### What you should do
Consider the entries below. Count the lines holding the string "self" and state the number only.

-------- Data under study --------

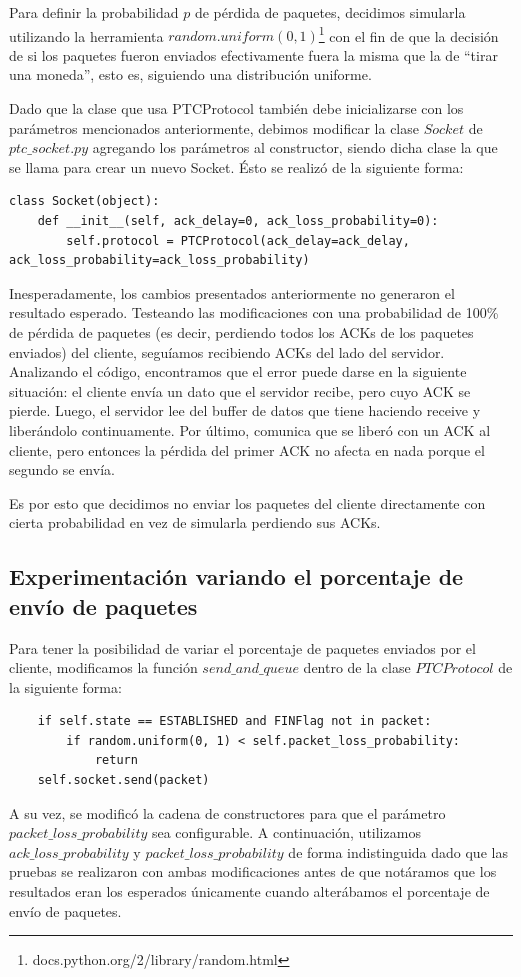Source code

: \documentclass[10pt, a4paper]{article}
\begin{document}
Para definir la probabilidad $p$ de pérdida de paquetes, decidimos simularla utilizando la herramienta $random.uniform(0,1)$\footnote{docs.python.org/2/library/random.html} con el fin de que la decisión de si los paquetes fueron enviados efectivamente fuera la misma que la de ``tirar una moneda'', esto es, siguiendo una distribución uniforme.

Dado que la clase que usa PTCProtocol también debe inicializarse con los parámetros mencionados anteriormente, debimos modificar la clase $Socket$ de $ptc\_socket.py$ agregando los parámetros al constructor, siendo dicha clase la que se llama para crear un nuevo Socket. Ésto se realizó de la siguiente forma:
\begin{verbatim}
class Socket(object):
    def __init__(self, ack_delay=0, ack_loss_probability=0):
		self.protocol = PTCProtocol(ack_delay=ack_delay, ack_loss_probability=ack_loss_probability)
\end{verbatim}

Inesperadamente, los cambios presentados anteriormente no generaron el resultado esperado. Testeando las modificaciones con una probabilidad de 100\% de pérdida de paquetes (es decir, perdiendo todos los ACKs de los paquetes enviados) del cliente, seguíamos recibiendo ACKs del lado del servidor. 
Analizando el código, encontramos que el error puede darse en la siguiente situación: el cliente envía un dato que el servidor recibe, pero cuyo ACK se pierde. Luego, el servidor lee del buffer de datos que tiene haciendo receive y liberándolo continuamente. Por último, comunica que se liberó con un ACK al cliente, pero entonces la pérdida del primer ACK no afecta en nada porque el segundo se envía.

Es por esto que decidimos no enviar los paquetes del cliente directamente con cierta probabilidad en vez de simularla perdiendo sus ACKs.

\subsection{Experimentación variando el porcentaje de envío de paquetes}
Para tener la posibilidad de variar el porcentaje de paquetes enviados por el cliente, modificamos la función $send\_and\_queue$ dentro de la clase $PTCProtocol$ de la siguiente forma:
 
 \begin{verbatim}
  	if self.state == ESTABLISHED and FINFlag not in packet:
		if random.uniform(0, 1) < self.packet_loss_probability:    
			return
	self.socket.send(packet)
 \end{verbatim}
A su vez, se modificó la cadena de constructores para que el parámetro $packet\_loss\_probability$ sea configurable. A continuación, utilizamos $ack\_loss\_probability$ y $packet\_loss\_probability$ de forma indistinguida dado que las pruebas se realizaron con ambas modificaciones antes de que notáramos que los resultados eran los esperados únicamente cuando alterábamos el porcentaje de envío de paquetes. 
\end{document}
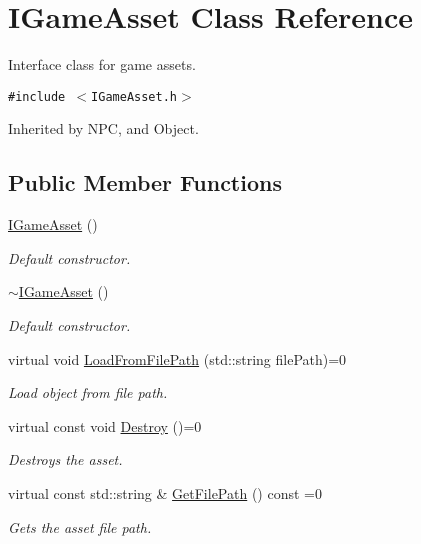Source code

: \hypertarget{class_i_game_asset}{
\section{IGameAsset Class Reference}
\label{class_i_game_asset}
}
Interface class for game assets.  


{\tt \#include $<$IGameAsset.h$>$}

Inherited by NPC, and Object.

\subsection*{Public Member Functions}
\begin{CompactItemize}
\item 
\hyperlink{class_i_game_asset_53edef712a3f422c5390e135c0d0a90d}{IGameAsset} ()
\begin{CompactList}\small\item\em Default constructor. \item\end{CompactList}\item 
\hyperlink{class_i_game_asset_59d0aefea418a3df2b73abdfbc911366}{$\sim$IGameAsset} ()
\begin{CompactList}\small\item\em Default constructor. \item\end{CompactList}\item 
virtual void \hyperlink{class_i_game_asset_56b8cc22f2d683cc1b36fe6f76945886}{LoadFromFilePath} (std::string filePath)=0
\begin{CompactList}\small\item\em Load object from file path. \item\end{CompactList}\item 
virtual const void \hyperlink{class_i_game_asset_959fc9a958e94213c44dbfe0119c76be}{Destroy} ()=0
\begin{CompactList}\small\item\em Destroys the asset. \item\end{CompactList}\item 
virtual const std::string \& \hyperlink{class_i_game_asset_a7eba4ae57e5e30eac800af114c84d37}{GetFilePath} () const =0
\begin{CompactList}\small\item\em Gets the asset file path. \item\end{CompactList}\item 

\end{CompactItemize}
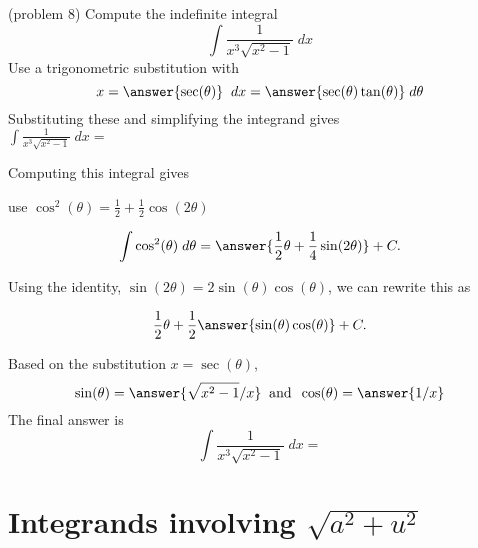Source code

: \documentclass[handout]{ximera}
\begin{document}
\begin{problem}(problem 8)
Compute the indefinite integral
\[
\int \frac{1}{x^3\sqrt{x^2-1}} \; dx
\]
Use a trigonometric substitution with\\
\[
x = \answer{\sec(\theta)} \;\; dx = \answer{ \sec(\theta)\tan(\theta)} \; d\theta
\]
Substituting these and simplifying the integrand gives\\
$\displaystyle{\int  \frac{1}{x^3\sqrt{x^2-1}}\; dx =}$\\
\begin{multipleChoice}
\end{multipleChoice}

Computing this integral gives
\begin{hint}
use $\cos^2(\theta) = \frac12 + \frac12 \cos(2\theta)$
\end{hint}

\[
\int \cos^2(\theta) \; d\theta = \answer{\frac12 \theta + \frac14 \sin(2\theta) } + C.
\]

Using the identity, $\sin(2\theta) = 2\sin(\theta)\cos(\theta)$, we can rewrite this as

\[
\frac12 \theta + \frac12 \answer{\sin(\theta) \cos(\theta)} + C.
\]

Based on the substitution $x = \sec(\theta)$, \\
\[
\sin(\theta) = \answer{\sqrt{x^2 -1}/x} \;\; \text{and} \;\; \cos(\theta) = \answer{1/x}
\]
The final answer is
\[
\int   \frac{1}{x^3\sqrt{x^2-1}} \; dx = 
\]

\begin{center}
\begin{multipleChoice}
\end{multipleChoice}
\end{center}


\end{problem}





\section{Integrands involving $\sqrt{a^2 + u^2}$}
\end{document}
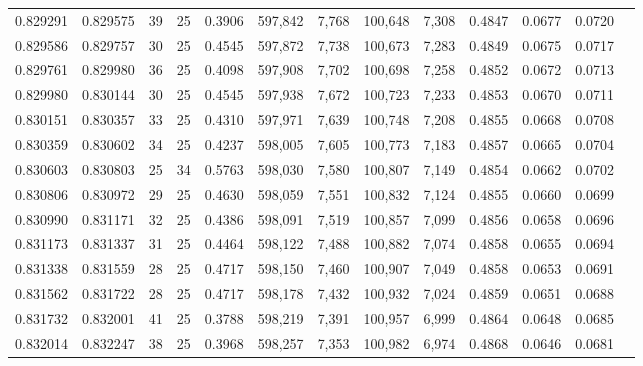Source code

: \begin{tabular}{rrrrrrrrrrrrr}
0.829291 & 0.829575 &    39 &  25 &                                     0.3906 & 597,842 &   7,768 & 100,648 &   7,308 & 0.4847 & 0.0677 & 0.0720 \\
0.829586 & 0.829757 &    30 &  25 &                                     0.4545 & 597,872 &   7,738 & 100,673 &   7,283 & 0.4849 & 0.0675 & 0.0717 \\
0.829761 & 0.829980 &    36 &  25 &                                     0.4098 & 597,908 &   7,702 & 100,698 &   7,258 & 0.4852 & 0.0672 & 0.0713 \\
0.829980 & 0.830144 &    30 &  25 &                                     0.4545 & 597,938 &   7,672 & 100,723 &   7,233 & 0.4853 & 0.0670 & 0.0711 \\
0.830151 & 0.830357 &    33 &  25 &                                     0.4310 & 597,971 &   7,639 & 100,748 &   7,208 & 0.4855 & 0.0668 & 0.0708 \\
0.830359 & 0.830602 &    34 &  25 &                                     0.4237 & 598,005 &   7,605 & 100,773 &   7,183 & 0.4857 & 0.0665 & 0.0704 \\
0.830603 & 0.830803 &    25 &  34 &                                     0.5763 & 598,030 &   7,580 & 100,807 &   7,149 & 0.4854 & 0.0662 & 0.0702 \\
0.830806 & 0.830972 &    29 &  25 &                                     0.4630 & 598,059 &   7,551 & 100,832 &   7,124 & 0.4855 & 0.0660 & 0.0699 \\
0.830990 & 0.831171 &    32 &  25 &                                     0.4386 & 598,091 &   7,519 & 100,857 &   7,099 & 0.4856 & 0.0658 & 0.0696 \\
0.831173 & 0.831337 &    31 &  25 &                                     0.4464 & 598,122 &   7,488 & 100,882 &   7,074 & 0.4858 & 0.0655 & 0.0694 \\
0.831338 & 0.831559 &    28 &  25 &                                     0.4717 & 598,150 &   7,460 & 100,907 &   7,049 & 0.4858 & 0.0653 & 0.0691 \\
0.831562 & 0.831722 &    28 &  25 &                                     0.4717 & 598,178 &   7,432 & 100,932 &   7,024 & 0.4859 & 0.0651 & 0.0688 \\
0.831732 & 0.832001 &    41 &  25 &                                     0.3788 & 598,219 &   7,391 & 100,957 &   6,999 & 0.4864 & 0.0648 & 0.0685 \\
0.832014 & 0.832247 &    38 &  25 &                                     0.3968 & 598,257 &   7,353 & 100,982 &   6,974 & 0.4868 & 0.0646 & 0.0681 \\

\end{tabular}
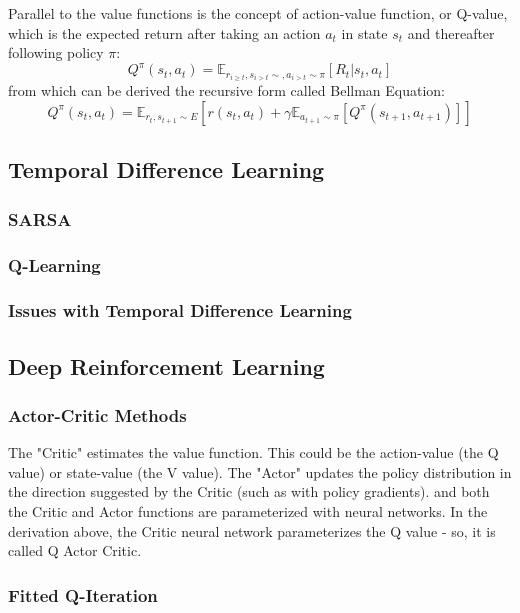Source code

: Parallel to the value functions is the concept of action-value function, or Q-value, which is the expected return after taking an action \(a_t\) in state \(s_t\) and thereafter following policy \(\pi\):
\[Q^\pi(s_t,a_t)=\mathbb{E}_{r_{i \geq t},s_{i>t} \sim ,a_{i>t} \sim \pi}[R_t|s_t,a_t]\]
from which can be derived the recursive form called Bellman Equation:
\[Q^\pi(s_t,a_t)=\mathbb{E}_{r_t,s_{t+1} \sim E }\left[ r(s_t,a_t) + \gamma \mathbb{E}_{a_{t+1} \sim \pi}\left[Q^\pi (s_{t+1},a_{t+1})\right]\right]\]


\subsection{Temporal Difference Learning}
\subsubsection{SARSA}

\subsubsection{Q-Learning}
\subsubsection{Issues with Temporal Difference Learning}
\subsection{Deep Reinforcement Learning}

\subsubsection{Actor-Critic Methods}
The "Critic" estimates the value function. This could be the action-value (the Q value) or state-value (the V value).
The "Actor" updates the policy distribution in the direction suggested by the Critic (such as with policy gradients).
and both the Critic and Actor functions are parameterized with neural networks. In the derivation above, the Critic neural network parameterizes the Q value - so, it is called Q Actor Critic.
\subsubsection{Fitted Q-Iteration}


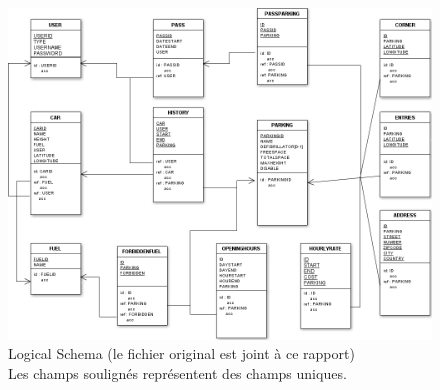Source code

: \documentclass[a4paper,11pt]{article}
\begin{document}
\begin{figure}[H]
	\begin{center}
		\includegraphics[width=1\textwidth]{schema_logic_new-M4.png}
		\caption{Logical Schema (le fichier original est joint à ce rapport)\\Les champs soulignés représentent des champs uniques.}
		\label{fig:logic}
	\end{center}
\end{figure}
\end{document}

--------

### Exercise output
5